I also thought HPPS read like a cross between Roald Dahl and Enid Blyton's boarding school stories. The boarding school story has always been popular, because it's a fantasy in its own right - who hasn't imagined for themselves the midnight feasts (read "Gryffindor common room parties"), the sports matches, the noble heroes and heroines solving mysteries and fighting crooks?
While I liked the first two stories very much, I only became a fan with Prisoner of Azkaban, which was starting to become dark. There had been a hint in Chamber of Secrets that the wizarding world was not as glamorous as it seemed, when an innocent man, Hagrid, was sent to prison, to be tormented by Dementors, merely on suspicion, with no evidence whatsoever. But in Prisoner of Azkaban, I, at least, decided that I wouldn't want to live in the wizarding world! Mind you, this was the last book in the series in which nobody died.

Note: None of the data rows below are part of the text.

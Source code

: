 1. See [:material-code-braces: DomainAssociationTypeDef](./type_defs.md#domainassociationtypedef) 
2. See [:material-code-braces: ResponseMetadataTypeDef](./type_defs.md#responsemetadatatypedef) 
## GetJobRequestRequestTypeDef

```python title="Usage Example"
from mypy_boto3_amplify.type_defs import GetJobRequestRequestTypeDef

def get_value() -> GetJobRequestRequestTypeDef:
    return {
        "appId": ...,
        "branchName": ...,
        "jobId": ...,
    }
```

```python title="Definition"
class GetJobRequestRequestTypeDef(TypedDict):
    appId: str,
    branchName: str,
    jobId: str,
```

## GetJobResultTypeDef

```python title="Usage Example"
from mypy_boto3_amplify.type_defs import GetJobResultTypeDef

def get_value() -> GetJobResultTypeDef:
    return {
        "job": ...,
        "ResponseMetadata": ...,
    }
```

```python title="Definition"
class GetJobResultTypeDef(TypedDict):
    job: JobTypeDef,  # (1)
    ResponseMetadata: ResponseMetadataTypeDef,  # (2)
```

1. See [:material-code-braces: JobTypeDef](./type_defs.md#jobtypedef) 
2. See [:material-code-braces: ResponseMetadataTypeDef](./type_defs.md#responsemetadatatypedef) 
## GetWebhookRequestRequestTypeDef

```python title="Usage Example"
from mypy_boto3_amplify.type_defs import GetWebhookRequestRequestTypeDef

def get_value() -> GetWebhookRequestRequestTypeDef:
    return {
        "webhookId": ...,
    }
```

While it's true that the novels published since really needed severe pruning, there's no getting around the power of the storytelling. I became well and truly hooked and the nice thing was that I could discuss the novels with colleagues and students alike, and go on-line to read lengthy posts on Harry Potter forums, with everyone having their own theories about what would happen, what had happened in the past, whether Snape was or was not a villain, what really happened to Professor Umbridge when she was carried off by those centaurs. I was even sucked into some of the fan fiction, I blush to admit - a guilty pleasure, but then I used to write fan fiction myself, based on media universes and there was just as much discussion of, and arguing about, those universes, just as many people coming to verbal blows over their respective theories. At least in the Harry Potter forum I frequent, there are moderators to request everyone play nice and remind them that they're just books, for heaven's sake, not Holy Writ!

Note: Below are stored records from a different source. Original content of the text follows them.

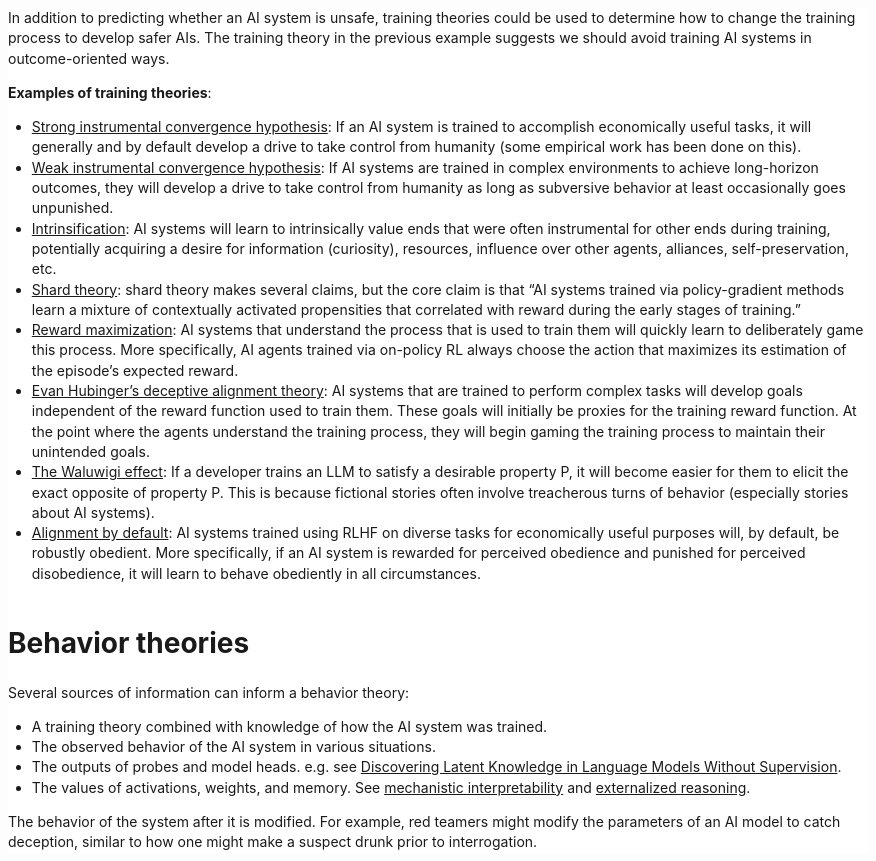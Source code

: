 In addition to predicting whether an AI system is unsafe, training theories could be used to determine how to change the training process to develop safer AIs. The training theory in the previous example suggests we should avoid training AI systems in outcome-oriented ways.

**Examples of training theories**:

- [Strong instrumental convergence hypothesis](https://joecarlsmith.com/2023/03/22/existential-risk-from-power-seeking-ai-shorter-version): If an AI system is trained to accomplish economically useful tasks, it will generally and by default develop a drive to take control from humanity (some empirical work has been done on this).
- [Weak instrumental convergence hypothesis](https://www.cold-takes.com/without-specific-countermeasures-the-easiest-path-to-transformative-ai-likely-leads-to-ai-takeover/): If AI systems are trained in complex environments to achieve long-horizon outcomes, they will develop a drive to take control from humanity as long as subversive behavior at least occasionally goes unpunished.
- [Intrinsification](https://selfawaresystems.files.wordpress.com/2008/01/ai_drives_final.pdf): AI systems will learn to intrinsically value ends that were often instrumental for other ends during training, potentially acquiring a desire for information (curiosity), resources, influence over other agents, alliances, self-preservation, etc.
- [Shard theory](https://www.lesswrong.com/posts/8ccTZ9ZxpJrvnxt4F/shard-theory-in-nine-theses-a-distillation-and-critical): shard theory makes several claims, but the core claim is that “AI systems trained via policy-gradient methods learn a mixture of contextually activated propensities that correlated with reward during the early stages of training.”
- [Reward maximization](https://www.planned-obsolescence.org/the-training-game/'): AI systems that understand the process that is used to train them will quickly learn to deliberately game this process. More specifically, AI agents trained via on-policy RL always choose the action that maximizes its estimation of the episode’s expected reward.
- [Evan Hubinger’s deceptive alignment theory](https://arxiv.org/abs/1906.01820): AI systems that are trained to perform complex tasks will develop goals independent of the reward function used to train them. These goals will initially be proxies for the training reward function. At the point where the agents understand the training process, they will begin gaming the training process to maintain their unintended goals.
- [The Waluwigi effect](https://www.lesswrong.com/posts/D7PumeYTDPfBTp3i7/the-waluigi-effect-mega-post): If a developer trains an LLM to satisfy a desirable property P, it will become easier for them to elicit the exact opposite of property P. This is because fictional stories often involve treacherous turns of behavior (especially stories about AI systems).
- [Alignment by default](https://www.lesswrong.com/posts/Nwgdq6kHke5LY692J/alignment-by-default): AI systems trained using RLHF on diverse tasks for economically useful purposes will, by default, be robustly obedient. More specifically, if an AI system is rewarded for perceived obedience and punished for perceived disobedience, it will learn to behave obediently in all circumstances.

# Behavior theories
Several sources of information can inform a behavior theory:

- A training theory combined with knowledge of how the AI system was trained.
- The observed behavior of the AI system in various situations. 
- The outputs of probes and model heads. e.g. see [Discovering Latent Knowledge in Language Models Without Supervision](https://arxiv.org/abs/2212.03827).
- The values of activations, weights, and memory. See [mechanistic interpretability](https://transformer-circuits.pub/2022/mech-interp-essay/index.html) and [externalized reasoning](https://www.lesswrong.com/posts/FRRb6Gqem8k69ocbi/externalized-reasoning-oversight-a-research-direction-for).

The behavior of the system after it is modified. For example, red teamers might modify the parameters of an AI model to catch deception, similar to how one might make a suspect drunk prior to interrogation.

There has been much arguing that harry Potter has 'got kids reading." Wrong. As a teacher-librarian, I know that kids have never stopped reading - and I work, not at some exclusive select-entry school or a middle-class private school, but a secondary school in the working-class suburbs, where many of the students are the children of parents on benefits - those of them who aren't refugees living with older siblings or aunts. What they read may not be to the taste of some of those who say so, but they read - books, magazines, newspapers, graphic novels, web-based manga...
No, what I love about the series is that it has drawn adults' attention to how wonderful children's literature can be. Before the series began, you'd constantly be meeting folk who sneered at "kiddielit" and asked children's writers like me when they were going to write a "real book". Now, they have had to set up a separate list on the New York Times because this kiddie series was hogging the regular one week after week, and you see everyone from workmen in uniforms to businessmen and women in suits reading the books on the train and the tram and not all of them with adult covers, either.
Whatever happens, I'll miss Harry after tomorrow, but always be grateful to his creator for making my life as a lover of children's books so much easier!